In 1861 he entered the English Novitiate; he there passed through the regular biennium of probation, attended lectures in philosophy at Stonyhurst Saint Mary's Hall, for one year, taught for two years at Stonyhurst College, and thence passed on to his theological studies at St. Beuno's College, where he was ordained priest in 1870.

He began to teach the higher classes at Stonyhurst. The University of London physics and mathematics requirements at that time were an obstacle to Stonyhurst boys whose time had been almost monopolized by their Latin and Greek studies. Hunter's efforts to deal with this situation resulted in an increased number of Stonyhurst students mentioned in the London Honours List, as well as in two books which he compiled to assist others in the same branch of teaching.

His influence was widened when, in 1875, he took up the training of Jesuit scholastics who were to teach in the colleges of the English Province. It was after ten years of this work that he was appointed rector of St. Beuno's, where he wrote the Outlines of Dogmatic Theology. Other spare moments were given to conducting the "Cases of Conscience" for the Diocese of Salford. He spent the last five years of his life at Stonyhurst where he began writing Short History of England but died before completing it.

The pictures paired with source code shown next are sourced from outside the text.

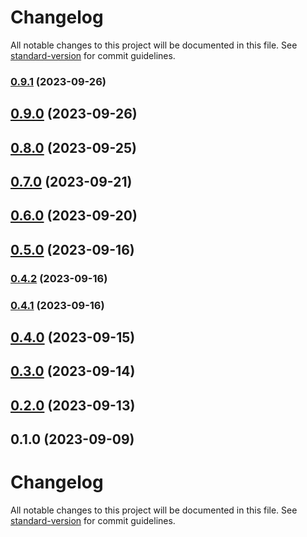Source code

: # Changelog

All notable changes to this project will be documented in this file. See [standard-version](https://github.com/conventional-changelog/standard-version) for commit guidelines.

### [0.9.1](https://github.com/yasirshahzad/heroic-ui-library/compare/v0.9.0...v0.9.1) (2023-09-26)

## [0.9.0](https://github.com/yasirshahzad/heroic-ui-library/compare/v0.8.0...v0.9.0) (2023-09-26)

## [0.8.0](https://github.com/yasirshahzad/heroic-ui-library/compare/v0.7.0...v0.8.0) (2023-09-25)

## [0.7.0](https://github.com/yasirshahzad/heroic-ui-library/compare/v0.6.0...v0.7.0) (2023-09-21)

## [0.6.0](https://github.com/yasirshahzad/heroic-ui-library/compare/v0.5.0...v0.6.0) (2023-09-20)

## [0.5.0](https://github.com/yasirshahzad/heroic-ui-library/compare/v0.4.2...v0.5.0) (2023-09-16)

### [0.4.2](https://github.com/yasirshahzad/heroic-ui-library/compare/v0.4.1...v0.4.2) (2023-09-16)

### [0.4.1](https://github.com/yasirshahzad/heroic-ui-library/compare/v0.4.0...v0.4.1) (2023-09-16)

## [0.4.0](https://github.com/yasirshahzad/heroic-ui-library/compare/v0.3.0...v0.4.0) (2023-09-15)

## [0.3.0](https://github.com/yasirshahzad/heroic-ui-library/compare/v0.2.0...v0.3.0) (2023-09-14)

## [0.2.0](https://github.com/yasirshahzad/heroic-ui-library/compare/v0.1.0...v0.2.0) (2023-09-13)

## 0.1.0 (2023-09-09)

# Changelog

All notable changes to this project will be documented in this file. See [standard-version](https://github.com/conventional-changelog/standard-version) for commit guidelines.
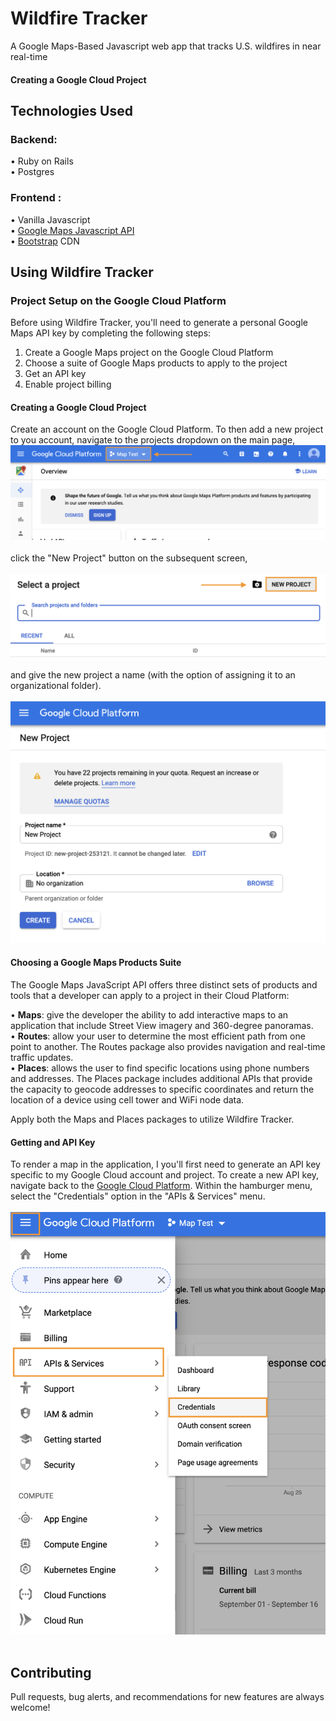 # Wildfire Tracker
A Google Maps-Based Javascript web app that tracks U.S. wildfires in near real-time

#### Creating a Google Cloud Project

## Technologies Used
  ### Backend:
   • Ruby on Rails</br>
   • Postgres

### Frontend :
   • Vanilla Javascript</br>
   • [Google Maps Javascript API](https://developers.google.com/maps/documentation/javascript/tutorial)</br>
   • [Bootstrap](https://getbootstrap.com/) CDN

## Using Wildfire Tracker
  ### Project Setup on the Google Cloud Platform
Before using Wildfire Tracker, you'll need to generate a personal Google Maps API key by completing the following steps:
1. Create a Google Maps project on the Google Cloud Platform
2. Choose a suite of Google Maps products to apply to the project
3. Get an API key
4. Enable project billing

#### Creating a Google Cloud Project
Create an account on the Google Cloud Platform. To then add a new project to you account, navigate to the projects dropdown on the main page, </br>
![Image](https://github.com/lukemenard/Wildfire-Tracker/blob/master/Wildfire-Tracker/Assets/Images/Image1.png) </br>
</br>
click the "New Project" button on the subsequent screen, </br>
</br>
![Image](https://github.com/lukemenard/Wildfire-Tracker/blob/master/Wildfire-Tracker/Assets/Images/Image2.png) </br>
</br>
and give the new project a name (with the option of assigning it to an organizational folder). </br>
</br>
![Image](https://github.com/lukemenard/Wildfire-Tracker/blob/master/Wildfire-Tracker/Assets/Images/Image3.png) </br>

#### Choosing a Google Maps Products Suite
The Google Maps JavaScript API offers three distinct sets of products and tools that a developer can apply to a project in their Cloud Platform:

  • **Maps**: give the developer the ability to add interactive maps to an application that include Street View imagery and 360-degree panoramas.</br>
  • **Routes**: allow your user to determine the most efficient path from one point to another. The Routes package also provides navigation and real-time traffic updates.</br>
  • **Places**: allows the user to find specific locations using phone numbers and addresses. The Places package includes additional APIs that provide the capacity to geocode addresses to specific coordinates and return the location of a device using cell tower and WiFi node data.</br>

Apply both the Maps and Places packages to utilize Wildfire Tracker.

#### Getting and API Key
To render a map in the application, I you'll first need to generate an API key specific to my Google Cloud account and project. To create a new API key, navigate back to the [Google Cloud Platform](https://cloud.google.com/console/google/maps-apis/overview). Within the hamburger menu, select the "Credentials" option in the "APIs & Services" menu.</br>
</br>
![Image](https://github.com/lukemenard/Wildfire-Tracker/blob/master/Wildfire-Tracker/Assets/Images/Image4.png)</br>
</br>

## Contributing
Pull requests, bug alerts, and recommendations for new features are always welcome!
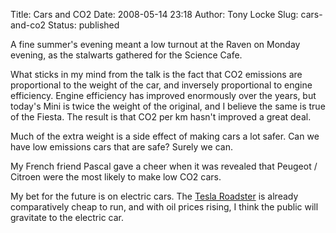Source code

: Title: Cars and CO2
Date: 2008-05-14 23:18
Author: Tony Locke
Slug: cars-and-co2
Status: published

A fine summer's evening meant a low turnout at the Raven on Monday evening, as the stalwarts gathered for the Science Cafe.  
  
What sticks in my mind from the talk is the fact that CO2 emissions are proportional to the weight of the car, and inversely proportional to engine efficiency. Engine efficiency has improved enormously over the years, but today's Mini is twice the weight of the original, and I believe the same is true of the Fiesta. The result is that CO2 per km hasn't improved a great deal.  
  
Much of the extra weight is a side effect of making cars a lot safer. Can we have low emissions cars that are safe? Surely we can.  
  
My French friend Pascal gave a cheer when it was revealed that Peugeot / Citroen were the most likely to make low CO2 cars.  
  
My bet for the future is on electric cars. The [Tesla Roadster](http://en.wikipedia.org/wiki/Tesla_Roadster) is already comparatively cheap to run, and with oil prices rising, I think the public will gravitate to the electric car.
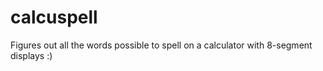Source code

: calcuspell
==========

Figures out all the words possible to spell on a calculator with 8-segment displays :)
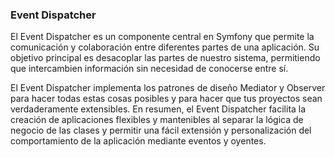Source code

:### Event Dispatcher

El Event Dispatcher es un componente central en Symfony que permite la comunicación y colaboración entre diferentes partes de una aplicación. Su objetivo principal es desacoplar las partes de nuestro sistema, permitiendo que intercambien información sin necesidad de conocerse entre sí.

El Event Dispatcher implementa los patrones de diseño Mediator y Observer para hacer todas estas cosas posibles y para hacer que tus proyectos sean verdaderamente extensibles. En resumen, el Event Dispatcher facilita la creación de aplicaciones flexibles y mantenibles al separar la lógica de negocio de las clases y permitir una fácil extensión y personalización del comportamiento de la aplicación mediante eventos y oyentes.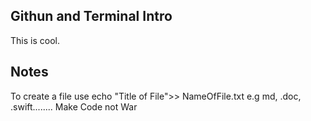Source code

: ## Githun and Terminal Intro

This is cool.

## Notes
To create a file use echo "Title of File">> NameOfFile.txt e.g md, .doc, .swift........
Make Code not War
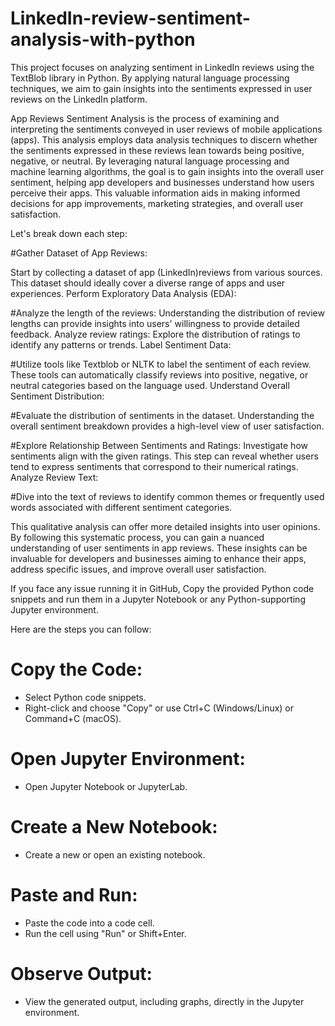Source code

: # LinkedIn-review-sentiment-analysis-with-python
This project focuses on analyzing sentiment in LinkedIn reviews using the TextBlob library in Python. By applying natural language processing techniques, we aim to gain insights into the sentiments expressed in user reviews on the LinkedIn platform.

App Reviews Sentiment Analysis is the process of examining and interpreting the sentiments conveyed in user reviews of mobile applications (apps). This analysis employs data analysis techniques to discern whether the sentiments expressed in these reviews lean towards being positive, negative, or neutral. By leveraging natural language processing and machine learning algorithms, the goal is to gain insights into the overall user sentiment, helping app developers and businesses understand how users perceive their apps. This valuable information aids in making informed decisions for app improvements, marketing strategies, and overall user satisfaction.


Let's break down each step:

#Gather Dataset of App Reviews:

Start by collecting a dataset of app (LinkedIn)reviews from various sources. This dataset should ideally cover a diverse range of apps and user experiences.
Perform Exploratory Data Analysis (EDA):

#Analyze the length of the reviews: Understanding the distribution of review lengths can provide insights into users' willingness to provide detailed feedback.
Analyze review ratings: Explore the distribution of ratings to identify any patterns or trends.
Label Sentiment Data:

#Utilize tools like Textblob or NLTK to label the sentiment of each review. These tools can automatically classify reviews into positive, negative, or neutral categories based on the language used.
Understand Overall Sentiment Distribution:

#Evaluate the distribution of sentiments in the dataset. Understanding the overall sentiment breakdown provides a high-level view of user satisfaction.

#Explore Relationship Between Sentiments and Ratings:
Investigate how sentiments align with the given ratings. This step can reveal whether users tend to express sentiments that correspond to their numerical ratings.
Analyze Review Text:

#Dive into the text of reviews to identify common themes or frequently used words associated with different sentiment categories. 

This qualitative analysis can offer more detailed insights into user opinions.
By following this systematic process, you can gain a nuanced understanding of user sentiments in app reviews. These insights can be invaluable for developers and businesses aiming to enhance their apps, address specific issues, and improve overall user satisfaction.


If you face any issue running it in GitHub, Copy the provided Python code snippets and run them in a Jupyter Notebook or any Python-supporting Jupyter environment.

Here are the steps you can follow:

# Copy the Code:
 - Select Python code snippets.
- Right-click and choose "Copy" or use Ctrl+C (Windows/Linux) or Command+C (macOS).

# Open Jupyter Environment:
 - Open Jupyter Notebook or JupyterLab.

# Create a New Notebook:
- Create a new or open an existing notebook.

# Paste and Run:
- Paste the code into a code cell.
- Run the cell using "Run" or Shift+Enter.

# Observe Output:
- View the generated output, including graphs, directly in the Jupyter environment.
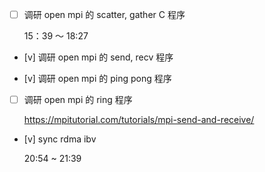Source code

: * [ ] 调研 open mpi 的 scatter, gather C 程序

    15：39 ～ 18:27

* [v] 调研 open mpi 的 send, recv 程序

* [v] 调研 open mpi 的 ping pong 程序

* [ ] 调研 open mpi 的 ring 程序

    <https://mpitutorial.com/tutorials/mpi-send-and-receive/>

* [v] sync rdma ibv

    20:54 ~ 21:39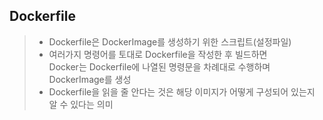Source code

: ## Dockerfile
>* Dockerfile은 DockerImage를 생성하기 위한 스크립트(설정파일)
>* 여러가지 명령어를 토대로 Dockerfile을 작성한 후 빌드하면<br>
>Docker는 Dockerfile에 나열된 명령문을 차례대로 수행하며 DockerImage를 생성
>* Dockerfile을 읽을 줄 안다는 것은 해당 이미지가 어떻게 구성되어 있는지 알 수 있다는 의미

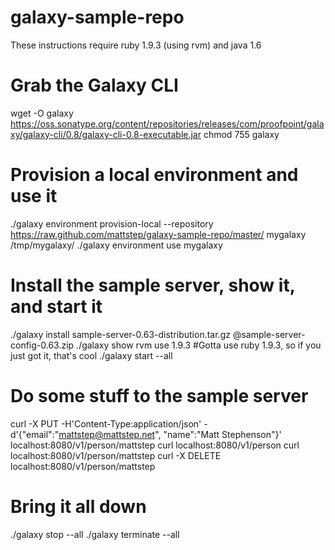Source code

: galaxy-sample-repo
==================
These instructions require ruby 1.9.3 (using rvm) and java 1.6

Grab the Galaxy CLI
===================
wget -O galaxy https://oss.sonatype.org/content/repositories/releases/com/proofpoint/galaxy/galaxy-cli/0.8/galaxy-cli-0.8-executable.jar
chmod 755 galaxy

Provision a local environment and use it
========================================
./galaxy environment provision-local --repository https://raw.github.com/mattstep/galaxy-sample-repo/master/ mygalaxy /tmp/mygalaxy/
./galaxy environment use mygalaxy

Install the sample server, show it, and start it
================================================
./galaxy install sample-server-0.63-distribution.tar.gz @sample-server-config-0.63.zip
./galaxy show
rvm use 1.9.3 #Gotta use ruby 1.9.3, so if you just got it, that's cool
./galaxy start --all

Do some stuff to the sample server
==================================
curl -X PUT -H'Content-Type:application/json' -d'{"email":"mattstep@mattstep.net", "name":"Matt Stephenson"}' localhost:8080/v1/person/mattstep
curl localhost:8080/v1/person
curl localhost:8080/v1/person/mattstep
curl -X DELETE localhost:8080/v1/person/mattstep

Bring it all down
=================
./galaxy stop --all
./galaxy terminate --all

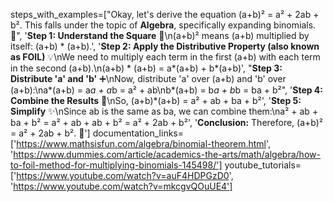 steps_with_examples=["Okay, let's derive the equation (a+b)² = a² + 2ab + b². This falls under the topic of **Algebra**, specifically expanding binomials. 🧮", '**Step 1: Understand the Square** 📝\n(a+b)² means (a+b) multiplied by itself: (a+b) * (a+b).', '**Step 2: Apply the Distributive Property (also known as FOIL)** 💡\nWe need to multiply each term in the first (a+b) with each term in the second (a+b).\n(a+b) * (a+b) = a*(a+b) + b*(a+b)', "**Step 3: Distribute 'a' and 'b'** ➕\nNow, distribute 'a' over (a+b) and 'b' over (a+b):\na*(a+b) = a*a + a*b = a² + ab\nb*(a+b) = b*a + b*b = ba + b²", '**Step 4: Combine the Results** 🤝\nSo, (a+b)*(a+b) = a² + ab + ba + b²', '**Step 5: Simplify** ✨\nSince ab is the same as ba, we can combine them:\na² + ab + ba + b² = a² + ab + ab + b² = a² + 2ab + b²', '**Conclusion:** Therefore, (a+b)² = a² + 2ab + b². 🎉'] documentation_links=['https://www.mathsisfun.com/algebra/binomial-theorem.html', 'https://www.dummies.com/article/academics-the-arts/math/algebra/how-to-foil-method-for-multiplying-binomials-145498/'] youtube_tutorials=['https://www.youtube.com/watch?v=auF4HDPGzD0', 'https://www.youtube.com/watch?v=mkcgvQOuUE4']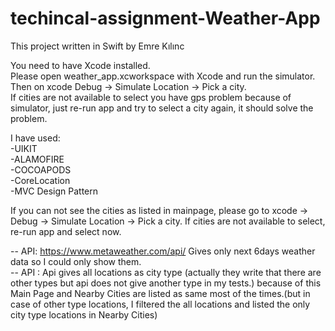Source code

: # techincal-assignment-Weather-App


This project written in Swift by Emre Kılınc <br>

You need to have Xcode installed. 
<br>
Please open weather_app.xcworkspace with Xcode and run the simulator. <br>
Then on xcode Debug -> Simulate Location -> Pick a city. 
<br>
If cities are not available to select you have gps problem because of simulator, just re-run app and try to select a city again, it should solve the problem.

I have used: <br>
  -UIKIT  <br>
  -ALAMOFIRE <br>
  -COCOAPODS <br>
  -CoreLocation <br>
  -MVC Design Pattern<br>
  
  
If you can not see the cities as listed in mainpage, please go to xcode -> Debug -> Simulate Location -> Pick a city. If cities are not available to select, re-run app and select now. <br>

-- API: https://www.metaweather.com/api/ Gives only next 6days weather data so I could only show them. <br>
-- API : Api gives all locations as city type (actually they write that there are other types but api does not give another type in my tests.) because of this Main Page and Nearby Cities are listed as same most of the times.(but in case of other type locations, I filtered the all locations and listed the only city type locations in Nearby Cities)


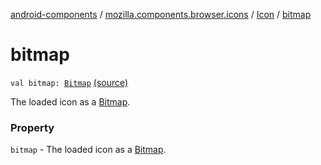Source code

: [android-components](../../index.md) / [mozilla.components.browser.icons](../index.md) / [Icon](index.md) / [bitmap](./bitmap.md)

# bitmap

`val bitmap: `[`Bitmap`](https://developer.android.com/reference/android/graphics/Bitmap.html) [(source)](https://github.com/mozilla-mobile/android-components/blob/master/components/browser/icons/src/main/java/mozilla/components/browser/icons/Icon.kt#L17)

The loaded icon as a [Bitmap](https://developer.android.com/reference/android/graphics/Bitmap.html).

### Property

`bitmap` - The loaded icon as a [Bitmap](https://developer.android.com/reference/android/graphics/Bitmap.html).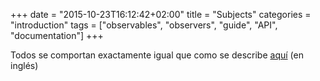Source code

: +++
date = "2015-10-23T16:12:42+02:00"
title = "Subjects"
categories = "introduction"
tags = ["observables", "observers", "guide", "API", "documentation"]
+++

Todos se comportan exactamente igual que como se describe [aquí](http://reactivex.io/documentation/subject.html) (en inglés)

The death, which has just occurred at Stonyhurst College, of the Rev Sylvester Hunter, SJ, places that institution in mourning for the second time within a week. The deceased, who was one of the most eminent theologians of the Jesuit body, and the author of many learned works, was educated at the University of Cambridge, where he took high honours, and became Wrangler. He afterwards entered the legal profession, and practiced successfully for some years. Upon becoming a convert to Roman Catholicism he joined the Jesuit Order, and after his ordination was appointed Professor of Rhetoric at Roehampton, and subsequently Rector of St Beuno’s College in Wales. Father Hunter at the time of his death was engaged in lecturing on law to the students preparing for that profession at Stonyhurst. He was in the sixty-seventh year of his age.

==Works==
A list of Hunter's publications can be found at "Books by Sylvester Joseph Hunter"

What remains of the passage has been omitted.